Correlation Between RF Industries and Fabrinet
Can any of the company-specific risk be diversified away by investing in both RF Industries and Fabrinet at the same time? Although using a correlation coefficient on its own may not help to predict future stock returns, this module helps to understand the diversifiable risk of combining RF Industries and Fabrinet into the same portfolio, which is an essential part of the fundamental portfolio management process.
By analyzing existing cross correlation between RF Industries and Fabrinet, you can compare the effects of market volatilities on RF Industries and Fabrinet and check how they will diversify away market risk if combined in the same portfolio for a given time horizon. You can also utilize pair trading strategies of matching a long position in RF Industries with a short position of Fabrinet. Check out your portfolio center. Please also check ongoing floating volatility patterns of RF Industries and Fabrinet.
Diversification Opportunities for RF Industries and Fabrinet
0.43 | Correlation Coefficient |
Very weak diversification
The 3 months correlation between RFIL and Fabrinet is 0.43. Overlapping area represents the amount of risk that can be diversified away by holding RF Industries and Fabrinet in the same portfolio, assuming nothing else is changed. The correlation between historical prices or returns on Fabrinet and RF Industries is a relative statistical measure of the degree to which these equity instruments tend to move together. The correlation coefficient measures the extent to which returns on RF Industries are associated (or correlated) with Fabrinet. Values of the correlation coefficient range from -1 to +1, where. The correlation of zero (0) is possible when the price movement of Fabrinet has no effect on the direction of RF Industries i.e., RF Industries and Fabrinet go up and down completely randomly.
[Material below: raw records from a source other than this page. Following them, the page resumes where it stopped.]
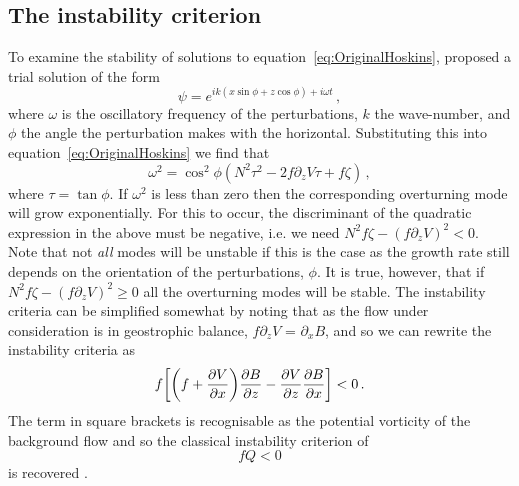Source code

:     \subsection{The instability criterion}
    \label{subsec:InstabilityCriterion}
    To examine the stability of solutions to equation~\ref{eq:OriginalHoskins}, \citet{Hoskins1974} proposed a trial solution of the form
    \begin{equation}
        \psi = e^{i k(x\sin\phi + z\cos \phi) + i \omega t} \, ,    
    \end{equation}
    where $\omega$ is the oscillatory frequency of the perturbations, $k$ the wave-number, and $\phi$ the angle the perturbation makes with the horizontal. Substituting this into equation~\ref{eq:OriginalHoskins} we find that
    \begin{equation}
        \label{eq:GrowthRate}
        \omega^2 = \cos^2\phi (N^2 \tau^2 - 2f\partial_zV\tau + f\zeta) \, ,
    \end{equation}
    where $\tau = \tan\phi$. If $\omega^2$ is less than zero then the corresponding overturning mode will grow exponentially. For this to occur, the discriminant of the quadratic expression in the above must be negative, i.e. we need $N^2 f \zeta - (f\partial_z V)^2 < 0$. Note that not \textit{all} modes will be unstable if this is the case as the growth rate still depends on the orientation of the perturbations, $\phi$. It is true, however, that if $N^2 f \zeta - (f\partial_z V)^2 \geq 0$ all the overturning modes will be stable. The instability criteria can be simplified somewhat by noting that as the flow under consideration is in geostrophic balance, $f\partial_zV$ = $\partial_x B$, and so we can rewrite the instability criteria as
    \begin{equation}
        f \bigg[\bigg(f + \pdv{V}{x}\bigg)\pdv{B}{z} - \pdv{V}{z}\pdv{B}{x}\bigg] < 0 \, .
    \end{equation}
    The term in square brackets is recognisable as the potential vorticity of the background flow and so the classical instability criterion of
    \begin{equation}
        f Q < 0
    \end{equation}
    is recovered \citep{Hoskins1974}.

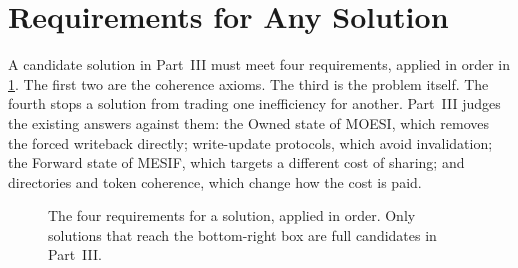 \section{Requirements for Any Solution}
\label{sec:prob-requirements}
\label{sec:prob-bridge}
%

A candidate solution in Part~III must meet four requirements, applied in order
in \cref{fig:req-tree}. The first two are the coherence axioms. The third is the
problem itself. The fourth stops a solution from trading one inefficiency for
another. Part~III judges the existing answers against them: the Owned state of
MOESI, which removes the forced writeback directly; write-update protocols, which
avoid invalidation; the Forward state of MESIF, which targets a different cost of
sharing; and directories and token coherence, which change how the cost is paid.

\begin{figure}[htbp]
\centering
{}
\caption[Decision tree: requirements for a solution]{The four requirements for a
solution, applied in order. Only solutions that reach the bottom-right box are
full candidates in Part~III.}
\label{fig:req-tree}
\end{figure}

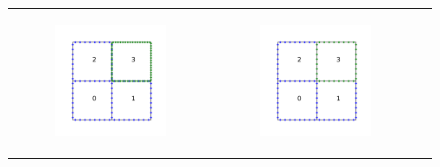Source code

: \begin{figure}
\begin{tabular}{ccc}
\begin{subfigure}[t]{0.3\textwidth}
            \includegraphics[width=\textwidth, clip=true, trim={100 150 100 150}]{figures/adaptive_merge2.pdf}
        \end{subfigure}
        &
        \begin{subfigure}[t]{0.3\textwidth}
            \centering
            \includegraphics[width=\textwidth, clip=true, trim={100 150 100 150}]{figures/adaptive_merge3.pdf}

\end{subfigure}
\end{tabular}
\end{figure}

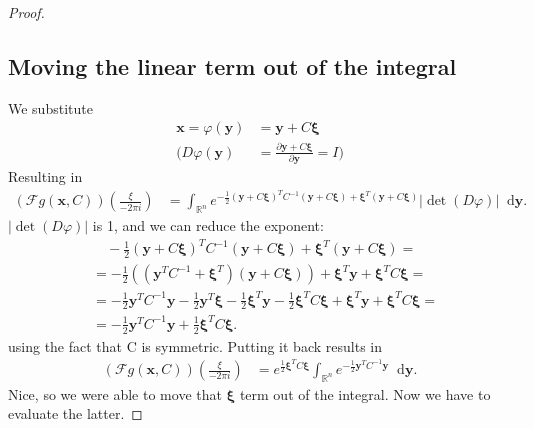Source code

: \documentclass{paper}
\newcommand{\abs}[1]{\left| #1 \right|}
\newcommand{\F}{\ensuremath{\mathcal{F}}}
\newcommand{\vr}[1]{\ensuremath{\boldsymbol{#1}}}
\newcommand{\f}[1]{#1}
\newcommand*\diff{\mathop{}\!\mathrm{d}}
\newcommand{\xivec}[0]{\ensuremath{\vr{\xi{}}}}
\newcommand{\yvec}[0]{\ensuremath{\vr{y}}}
\begin{document}
\begin{proof}
\subsection*{Moving the linear term out of the integral}
We substitute
\begin{align*}
	\vr{x} = \varphi(\vr{y}) &= \vr{y} + C\vr{\xi} \\
	\Bigg( \f{D}\varphi(\yvec) &= \frac{\partial \vr{y} + C\vr{\xi}}{\partial \vr{y}} = I \Bigg)
\end{align*}
Resulting in
\begin{align*}
	(\F g(\vr{x}, C))(\frac{\xi}{-2 \pi i})
	&= \int_{\mathbb{R}^n} e^{-\frac{1}{2} (\yvec + C\xivec)^T C^{-1} (\yvec + C\xivec) + \xivec^T (\yvec + C\xivec)} \abs{\det(\f{D}\varphi)} \diff \yvec.
\end{align*}
$\abs{\det(\f{D}\varphi)}$ is 1, and we can reduce the exponent:
\begin{align*}
	&\quad -\frac{1}{2} (\yvec + C\xivec)^T C^{-1} (\yvec + C\xivec) + \xivec^T (\yvec + C\xivec) = \\
	&= -\frac{1}{2} \left( (\yvec^T C^{-1} + \xivec^T)(\yvec + C \xivec) \right) + \xivec^T \yvec + \xivec^T C \xivec = \\
	&= -\frac{1}{2} \yvec^T C^{-1} \yvec - \frac{1}{2} \yvec^T \xivec -\frac{1}{2} \xivec^T \yvec -\frac{1}{2} \xivec^T C \xivec + \xivec^T \yvec + \xivec^T C \xivec = \\
	&= -\frac{1}{2} \yvec^T C^{-1} \yvec + \frac{1}{2} \xivec^T C \xivec.
\end{align*}
using the fact that C is symmetric.
Putting it back results in
\begin{align}
	\label{eq:fourier_only_gauss_int_left}
	(\F g(\vr{x}, C))(\frac{\xi}{-2 \pi i})
	&= e^{\frac{1}{2} \xivec^T C \xivec} \int_{\mathbb{R}^n} e^{-\frac{1}{2} \yvec^T C^{-1} \yvec}  \diff \yvec.
\end{align}
Nice, so we were able to move that $\xivec$ term out of the integral.
Now we have to evaluate the latter.



\end{proof}
\end{document}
Pair Corralation between RF Industries and Fabrinet
Given the investment horizon of 90 days RF Industries is expected to generate 0.92 times more return on investment than Fabrinet. However, RF Industries is 1.08 times less risky than Fabrinet. It trades about 0.07 of its potential returns per unit of risk. Fabrinet is currently generating about 0.04 per unit of risk. If you would invest 371.00 in RF Industries on September 5, 2024 and sell it today you would earn a total of 44.00 from holding RF Industries or generate 11.86% return on investment over 90 days.
Time Period | 3 Months [change] |
Direction | Moves Together |
Strength | Weak |
Accuracy | 100.0% |
Values | Daily Returns |
RF Industries vs. Fabrinet
Performance |
Timeline |
RF Industries |
Fabrinet |
RF Industries and Fabrinet Volatility Contrast
Predicted Return Density |
Returns |
Pair Trading with RF Industries and Fabrinet
The main advantage of trading using opposite RF Industries and Fabrinet positions is that it hedges away some unsystematic risk. Because of two separate transactions, even if RF Industries position performs unexpectedly, Fabrinet can make up some of the losses. Pair trading also minimizes risk from directional movements in the market. For example, if an entire industry or sector drops because of unexpected headlines, the short position in Fabrinet will offset losses from the drop in Fabrinet's long position.RF Industries vs. Fabrinet | RF Industries vs. Kimball Electronics | RF Industries vs. Knowles Cor | RF Industries vs. Ubiquiti Networks |
Check out your portfolio center.Note that this page's information should be used as a complementary analysis to find the right mix of equity instruments to add to your existing portfolios or create a brand new portfolio. You can also try the AI Portfolio Architect module to use AI to generate optimal portfolios and find profitable investment opportunities.